_Task to carry out_
Filter the entries for the word "положение". Copy each line that has it.

═════ Data provided

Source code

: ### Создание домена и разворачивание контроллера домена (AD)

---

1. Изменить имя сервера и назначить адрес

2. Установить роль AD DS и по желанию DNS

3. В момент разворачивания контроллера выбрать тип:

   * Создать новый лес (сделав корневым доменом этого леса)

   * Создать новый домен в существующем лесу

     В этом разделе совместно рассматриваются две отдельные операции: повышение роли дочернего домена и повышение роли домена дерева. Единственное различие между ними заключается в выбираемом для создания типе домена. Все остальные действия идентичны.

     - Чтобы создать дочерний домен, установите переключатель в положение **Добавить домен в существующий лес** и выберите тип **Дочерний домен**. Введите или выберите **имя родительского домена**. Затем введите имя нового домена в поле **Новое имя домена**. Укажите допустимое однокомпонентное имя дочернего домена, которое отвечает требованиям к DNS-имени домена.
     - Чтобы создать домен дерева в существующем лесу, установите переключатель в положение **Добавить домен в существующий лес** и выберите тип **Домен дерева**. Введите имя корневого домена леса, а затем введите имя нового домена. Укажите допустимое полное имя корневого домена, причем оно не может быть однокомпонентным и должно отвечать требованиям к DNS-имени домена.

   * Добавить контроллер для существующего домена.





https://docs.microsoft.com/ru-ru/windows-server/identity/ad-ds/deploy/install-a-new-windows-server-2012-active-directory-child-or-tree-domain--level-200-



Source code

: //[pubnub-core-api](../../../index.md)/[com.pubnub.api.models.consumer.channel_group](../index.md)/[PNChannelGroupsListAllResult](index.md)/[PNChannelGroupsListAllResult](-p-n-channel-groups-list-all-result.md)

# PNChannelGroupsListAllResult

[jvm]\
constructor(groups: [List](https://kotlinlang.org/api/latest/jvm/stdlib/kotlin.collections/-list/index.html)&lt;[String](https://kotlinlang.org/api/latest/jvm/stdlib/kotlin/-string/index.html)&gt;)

══════════

_Response area_
     - Чтобы создать дочерний домен, установите переключатель в положение **Добавить домен в существующий лес** и выберите тип **Дочерний домен**. Введите или выберите **имя родительского домена**. Затем введите имя нового домена в поле **Новое имя домена**. Укажите допустимое однокомпонентное имя дочернего домена, которое отвечает требованиям к DNS-имени домена.
     - Чтобы создать домен дерева в существующем лесу, установите переключатель в положение **Добавить домен в существующий лес** и выберите тип **Домен дерева**. Введите имя корневого домена леса, а затем введите имя нового домена. Укажите допустимое полное имя корневого домена, причем оно не может быть однокомпонентным и должно отвечать требованиям к DNS-имени домена.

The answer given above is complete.